On date columns, it's best to set them up with a 'buddy' date column in the format 'yyyymmdd' and of type number. Date columns cannot be filter using '<' or '>' in PowerApps so you cannot filter a between some dates. But you can filter between 2 numbers that look like dates. I think this is covered in one of those delegation videos.

 

All the best with your apps, hope they don't give you too many headaches 🙂 

@PaulD1 

@PaulD1 wrote:

The sad story for PowerApps is that the new licensing terms for SQL Connectors mean that PowerApps only make sense for 'high value, low user number' scenarios when connecting to SQL. This is exacerbated by the fact that PowerApps shouldn't be used for critical apps due to lack of control of when updates drop and a history of updates breaking production Apps. High value tasks are usually pretty critical.

MS seem to be pushing people to CDS, but that is expensive and very poor (imo) compared with SQL (some big companies have Dynamics for their ERP and so get CDS as part of that).

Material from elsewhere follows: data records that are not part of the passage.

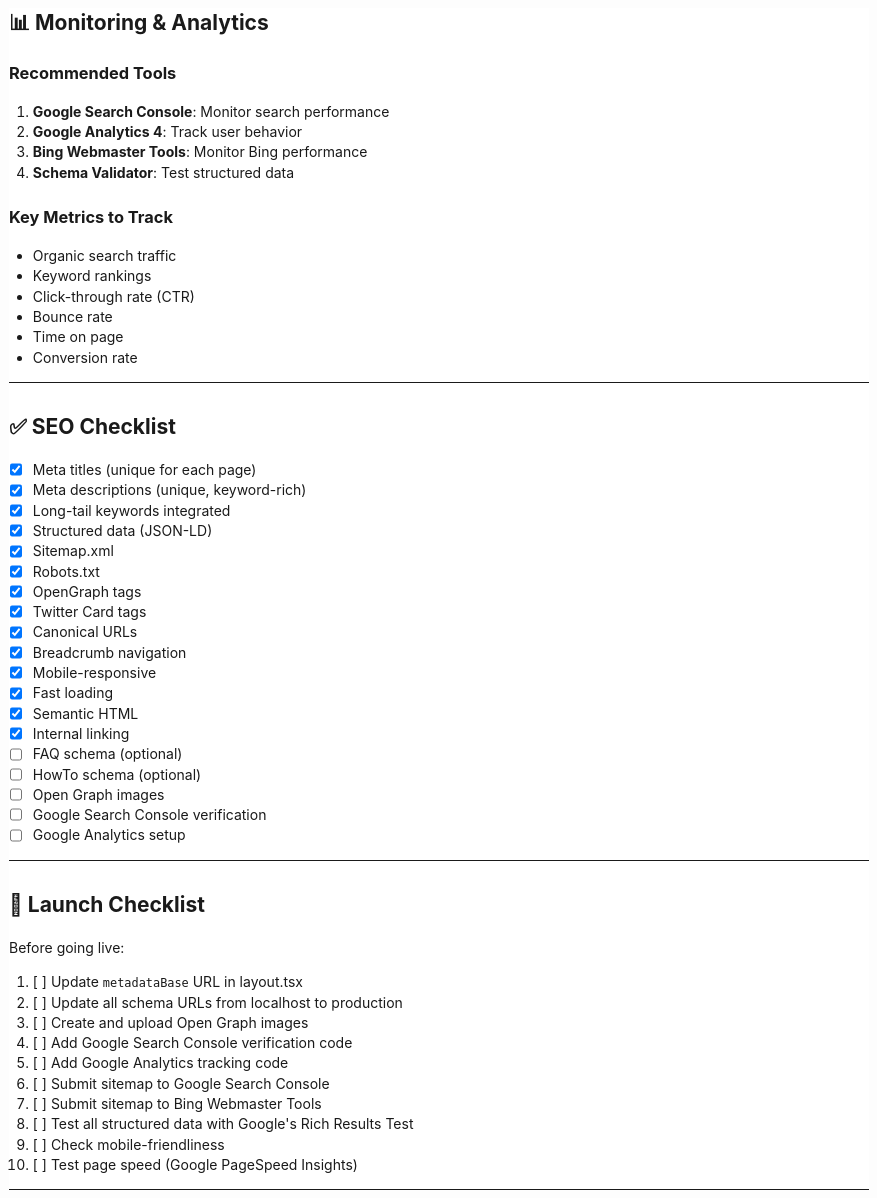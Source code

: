
## 📊 Monitoring & Analytics

### Recommended Tools
1. **Google Search Console**: Monitor search performance
2. **Google Analytics 4**: Track user behavior
3. **Bing Webmaster Tools**: Monitor Bing performance
4. **Schema Validator**: Test structured data

### Key Metrics to Track
- Organic search traffic
- Keyword rankings
- Click-through rate (CTR)
- Bounce rate
- Time on page
- Conversion rate

---

## ✅ SEO Checklist

- [x] Meta titles (unique for each page)
- [x] Meta descriptions (unique, keyword-rich)
- [x] Long-tail keywords integrated
- [x] Structured data (JSON-LD)
- [x] Sitemap.xml
- [x] Robots.txt
- [x] OpenGraph tags
- [x] Twitter Card tags
- [x] Canonical URLs
- [x] Breadcrumb navigation
- [x] Mobile-responsive
- [x] Fast loading
- [x] Semantic HTML
- [x] Internal linking
- [ ] FAQ schema (optional)
- [ ] HowTo schema (optional)
- [ ] Open Graph images
- [ ] Google Search Console verification
- [ ] Google Analytics setup

---

## 🚀 Launch Checklist

Before going live:

1. [ ] Update `metadataBase` URL in layout.tsx
2. [ ] Update all schema URLs from localhost to production
3. [ ] Create and upload Open Graph images
4. [ ] Add Google Search Console verification code
5. [ ] Add Google Analytics tracking code
6. [ ] Submit sitemap to Google Search Console
7. [ ] Submit sitemap to Bing Webmaster Tools
8. [ ] Test all structured data with Google's Rich Results Test
9. [ ] Check mobile-friendliness
10. [ ] Test page speed (Google PageSpeed Insights)

---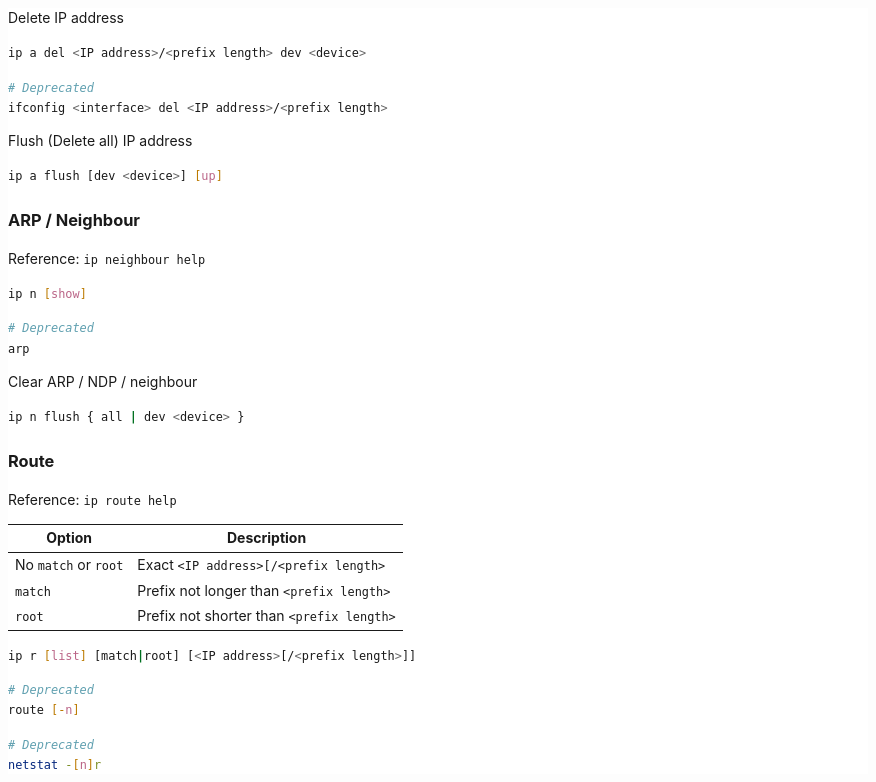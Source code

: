 Delete IP address

```bash
ip a del <IP address>/<prefix length> dev <device>
```

```bash
# Deprecated
ifconfig <interface> del <IP address>/<prefix length>
```

Flush (Delete all) IP address

```bash
ip a flush [dev <device>] [up]
```

### ARP / Neighbour

Reference: `ip neighbour help`

```bash
ip n [show]
```

```bash
# Deprecated
arp
```

Clear ARP / NDP / neighbour

```bash
ip n flush { all | dev <device> }
```

### Route

Reference: `ip route help`

| Option | Description |
| - | - |
| No `match` or `root` | Exact `<IP address>[/<prefix length>` |
| `match` | Prefix not longer than `<prefix length>` |
| `root` | Prefix not shorter than `<prefix length>` |

```bash
ip r [list] [match|root] [<IP address>[/<prefix length>]]
```

```bash
# Deprecated
route [-n]
```

```bash
# Deprecated
netstat -[n]r
```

I couldn't agree more. Early last year MS convinced us to move from SharePoint lists to CDS. It was a mixed experience; especially the performance which was relatively poor compared to SharePoint. Then the licensing change came and we dropped CDS completely - $40 dollar per user per month for 1000 users? It scales poorly to put it mildly. We moved back to SharePoint. Deploying apps/SharePoint lists to other tenants is a bit more pain, but there are many tools to assist with that.